+++ DATA FOR THIS EXERCISE +++

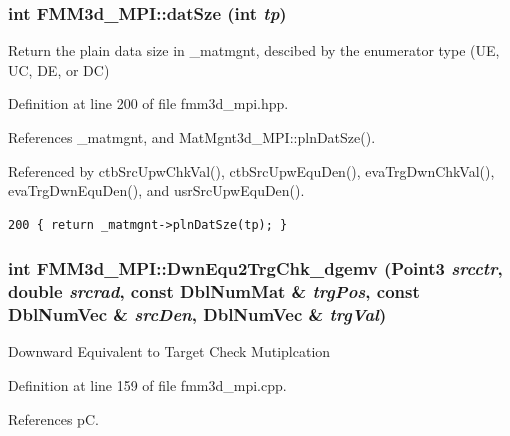 \subsubsection{\setlength{\rightskip}{0pt plus 5cm}int FMM3d\_\-MPI::dat\-Sze (int {\em tp})\hspace{0.3cm}{\tt  [inline, protected]}}\label{classFMM3d__MPI_e698f5e6e784c12d19a62b0d40456fc6_e698f5e6e784c12d19a62b0d40456fc6}


Return the plain data size in \_\-matmgnt, descibed by the enumerator type (UE, UC, DE, or DC) 

Definition at line 200 of file fmm3d\_\-mpi.hpp.

References \_\-matmgnt, and Mat\-Mgnt3d\_\-MPI::pln\-Dat\-Sze().

Referenced by ctb\-Src\-Upw\-Chk\-Val(), ctb\-Src\-Upw\-Equ\-Den(), eva\-Trg\-Dwn\-Chk\-Val(), eva\-Trg\-Dwn\-Equ\-Den(), and usr\-Src\-Upw\-Equ\-Den().

\footnotesize\begin{verbatim}200 { return _matmgnt->plnDatSze(tp); }
\end{verbatim}\normalsize 


\subsubsection{\setlength{\rightskip}{0pt plus 5cm}int FMM3d\_\-MPI::Dwn\-Equ2Trg\-Chk\_\-dgemv (Point3 {\em srcctr}, double {\em srcrad}, const Dbl\-Num\-Mat \& {\em trg\-Pos}, const Dbl\-Num\-Vec \& {\em src\-Den}, Dbl\-Num\-Vec \& {\em trg\-Val})\hspace{0.3cm}{\tt  [protected]}}\label{classFMM3d__MPI_6fa778d931d0fb3ee427bf8721f28a82_6fa778d931d0fb3ee427bf8721f28a82}


Downward Equivalent to Target Check Mutiplcation 

Definition at line 159 of file fmm3d\_\-mpi.cpp.

References p\-C.

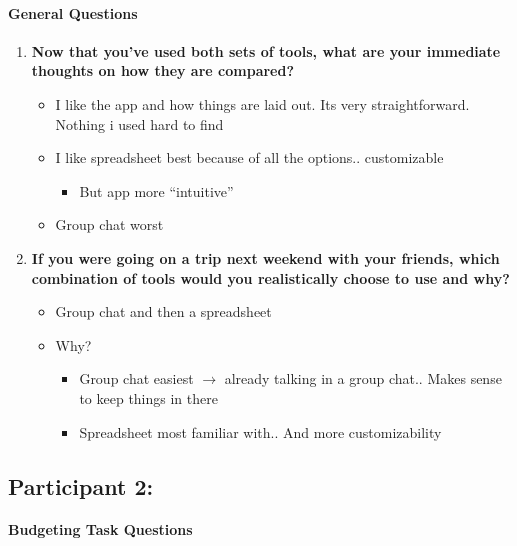 \documentclass[12pt,a4paper]{article}
\begin{document}
\paragraph{General Questions}

\begin{enumerate}
    \item \textbf{Now that you’ve used both sets of tools, what are your immediate thoughts on how they are compared?}
    \begin{itemize}
        \item I like the app and how things are laid out. Its very straightforward. Nothing i used hard to find
        \item I like spreadsheet best because of all the options.. customizable
        \begin{itemize}
            \item But app more ``intuitive''
        \end{itemize}
        \item Group chat worst
    \end{itemize}

    \item \textbf{If you were going on a trip next weekend with your friends, which combination of tools would you realistically choose to use and why?}
    \begin{itemize}
        \item Group chat and then a spreadsheet
        \item Why?
        \begin{itemize}
            \item Group chat easiest $\rightarrow$ already talking in a group chat.. Makes sense to keep things in there
            \item Spreadsheet most familiar with.. And more customizability
        \end{itemize}
    \end{itemize}
\end{enumerate}

\subsection{Participant 2:}
\paragraph{Budgeting Task Questions}
\end{document}
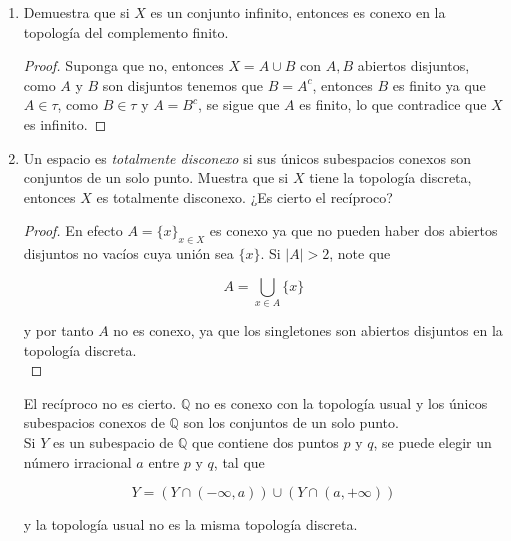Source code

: \documentclass[11pt]{article}
\begin{document}
\begin{enumerate}
    \begin{proof}
        Note que $$A\cup \bigcup_{\alpha}A_{\alpha}=\bigcup_{\alpha}(A\cup A_{\alpha})$$

        y como $A\subset \displaystyle \bigcap_{\alpha}(A\cup A_{\alpha}) 
            $, y $A\neq \emptyset$, entonces por el punto anterior se concluye lo deseado.
    \end{proof}
    
    \item Demuestra que si $X$ es un conjunto infinito, entonces es conexo en la topología del complemento finito.

    \begin{proof}
        Suponga que no, entonces $X=A\cup B$ con $A,B$ abiertos disjuntos, como $A$ y $B$ son disjuntos tenemos que $B=A^{c}$, entonces $B$ es finito ya que $A\in \tau$, como $B\in \tau$ y $A=B^{c}$, se sigue que $A$ es finito, lo que contradice que $X$ es infinito.
    \end{proof}
    
    \item Un espacio es \textit{totalmente disconexo} si sus únicos subespacios conexos son conjuntos de un solo punto. Muestra que si $X$ tiene la topología discreta, entonces $X$ es totalmente disconexo. ¿Es cierto el recíproco?

    \begin{proof}
        En efecto $A=\{x\}_{x\in X}$ es conexo ya que no pueden haber dos abiertos disjuntos no vacíos cuya unión sea $\{x\}$. Si $|A|>2$, note que 

        $$A=\bigcup_{x\in A}\{x\}
            $$

        y por tanto $A$ no es conexo, ya que los singletones son abiertos disjuntos en la topología discreta.\\
    \end{proof}
    
    El recíproco no es cierto. $\mathbb{Q}$ no es conexo con la topología usual y los únicos subespacios conexos de $\mathbb{Q}$ son los conjuntos de un solo punto.\\

    Si $Y$ es un subespacio de $\mathbb{Q}$ que contiene dos puntos $p$ y $q$, se puede elegir un número irracional $a$ entre $p$ y $q$, tal que

$$
Y=(Y \cap (-\infty, a)) \cup  (Y \cap (a, +\infty))
$$

y la topología usual  no es la misma topología discreta.


\end{enumerate}
\end{document}

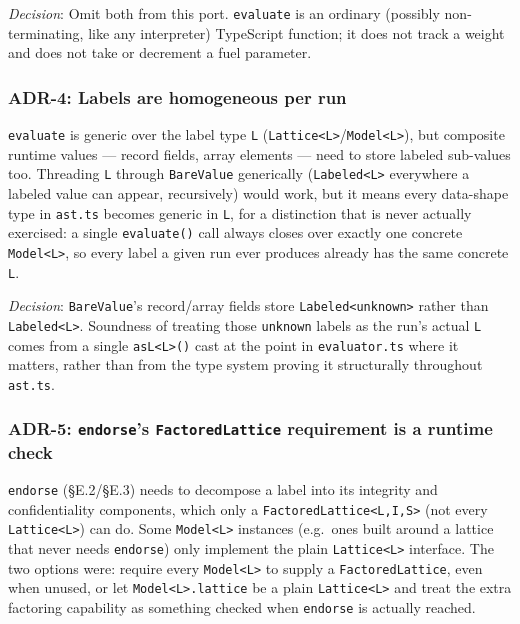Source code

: \documentclass[11pt, a4paper]{article}
\begin{document}
\emph{Decision}: Omit both from this port. \texttt{evaluate} is an ordinary
(possibly non-terminating, like any interpreter) TypeScript function; it does
not track a weight and does not take or decrement a fuel parameter.


\subsubsection{ADR-4: Labels are homogeneous per run}

\texttt{evaluate} is generic over the label type \texttt{L}
(\texttt{Lattice<L>}/\texttt{Model<L>}), but composite runtime values ---
record fields, array elements --- need to store labeled sub-values too.
Threading \texttt{L} through \texttt{BareValue} generically
(\texttt{Labeled<L>} everywhere a labeled value can appear, recursively) would
work, but it means every data-shape type in \texttt{ast.ts} becomes generic in
\texttt{L}, for a distinction that is never actually exercised: a single
\texttt{evaluate()} call always closes over exactly one concrete
\texttt{Model<L>}, so every label a given run ever produces already has the
same concrete \texttt{L}.

\emph{Decision}: \texttt{BareValue}'s record/array fields store
\texttt{Labeled<unknown>} rather than \texttt{Labeled<L>}. Soundness of
treating those \texttt{unknown} labels as the run's actual \texttt{L} comes
from a single \texttt{asL<L>()} cast at the point in \texttt{evaluator.ts}
where it matters, rather than from the type system proving it structurally
throughout \texttt{ast.ts}.


\subsubsection{ADR-5: \texttt{endorse}'s \texttt{FactoredLattice} requirement
is a runtime check}

\texttt{endorse} (§E.2/§E.3) needs to decompose a label into its integrity and
confidentiality components, which only a \texttt{FactoredLattice<L,I,S>} (not
every \texttt{Lattice<L>}) can do. Some \texttt{Model<L>} instances (e.g.\ ones
built around a lattice that never needs \texttt{endorse}) only implement the
plain \texttt{Lattice<L>} interface. The two options were: require every
\texttt{Model<L>} to supply a \texttt{FactoredLattice}, even when unused, or
let \texttt{Model<L>.lattice} be a plain \texttt{Lattice<L>} and treat the
extra factoring capability as something checked when \texttt{endorse} is
actually reached.
\end{document}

+++

-- GOAL OF THE EXERCISE --
Whenever the string "runtime" turns up in a line of the data, copy that line.

-- EXPECTED ANSWER --
(\texttt{Lattice<L>}/\texttt{Model<L>}), but composite runtime values ---
is a runtime check}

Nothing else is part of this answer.